The DP-SDE framework provides the first principled explanation of why differentially private training with adaptive optimizers underperforms non-private counterparts, and it guides practitioners in setting clipping thresholds and noise levels for privacy-utility trade-offs. The CLIP21 family of methods is directly applicable to federated fine-tuning of large language models, where communication and privacy constraints are simultaneously binding.

Selected Publications

2026
[19] Adaptive Methods Are Preferable in High Privacy Settings: An SDE Perspective.

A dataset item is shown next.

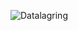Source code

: ![Datalagring](https://github.com/emil-vettainen/DatalagringSQLServer/assets/143416173/734df290-e349-41fa-8fce-81c9ad9c1bd5)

14th International Conference on Learning Representations (ICLR 2026)
PDF arXiv ICLR

Differential Privacy (DP) is becoming central to large-scale training as privacy regulations tighten. We revisit how DP noise interacts with adaptivity in optimization through the lens of stochastic differential equations, providing the first SDE-based analysis of private optimizers. Focusing on DP-SGD and DP-SignSGD under per-example clipping, we show a sharp contrast under fixed hyperparameters: DP-SGD converges at a Privacy-Utility Trade-Off of ${\small \mathcal{O}(1/\varepsilon^2)}$ with speed independent of ${\small \varepsilon}$, while DP-SignSGD converges at a speed linear in $\varepsilon$ with an ${\small \mathcal{O}(1/\varepsilon)}$ trade-off, dominating in high-privacy or large batch noise regimes. By contrast, under optimal learning rates, both methods achieve comparable theoretical asymptotic performance; however, the optimal learning rate of DP-SGD scales linearly with ${\small \varepsilon}$, while that of DP-SignSGD is essentially ${\small \varepsilon}$-independent. This makes adaptive methods far more practical, as their hyperparameters transfer across privacy levels with little or no re-tuning. Empirical results confirm our theory across training and test metrics, and empirically extend from DP-SignSGD to DP-Adam.

2025
[13] Double Momentum and Error Feedback for Clipping with Fast Rates and Differential Privacy.

PDF arXiv

Strong Differential Privacy (DP) and Optimization guarantees are two desirable properties for a method in Federated Learning (FL). However, existing algorithms do not achieve both properties at once: they either have optimal DP guarantees but rely on restrictive assumptions such as bounded gradients/bounded data heterogeneity, or they ensure strong optimization performance but lack DP guarantees. To address this gap in the literature, we propose and analyze a new method called Clip21-SGD2M based on a novel combination of clipping, heavy-ball momentum, and Error Feedback. In particular, for non-convex smooth distributed problems with clients having arbitrarily heterogeneous data, we prove that Clip21-SGD2M has optimal convergence rate and also near optimal (local-)DP neighborhood. Our numerical experiments on non-convex logistic regression and training of neural networks highlight the superiority of Clip21-SGD2M over baselines in terms of the optimization performance for a given DP-budget.

2023
[7] Clip21: Error Feedback for Gradient Clipping.

PDF arXiv

Motivated by the increasing popularity and importance of large-scale training under differential privacy (DP) constraints, we study distributed gradient methods with gradient clipping, i.e., clipping applied to the gradients computed from local information at the nodes. While gradient clipping is an essential tool for injecting formal DP guarantees into gradient-based methods [Abadi et al., 2016], it also induces bias which causes serious convergence issues specific to the distributed setting. Inspired by recent progress in the error-feedback literature which is focused on taming the bias/error introduced by communication compression operators such as Top-k [Richtárik et al., 2021], and mathematical similarities between the clipping operator and contractive compression operators, we design Clip21 -- the first provably effective and practically useful error feedback mechanism for distributed methods with gradient clipping. We prove that our method converges at the same ${\tiny \mathcal{O}(1/K)}$ rate as distributed gradient descent in the smooth nonconvex regime, which improves the previous best ${\tiny \mathcal{O}(1/\sqrt{K})}$ rate which was obtained under significantly stronger assumptions. Our method converges significantly faster in practice than competing methods.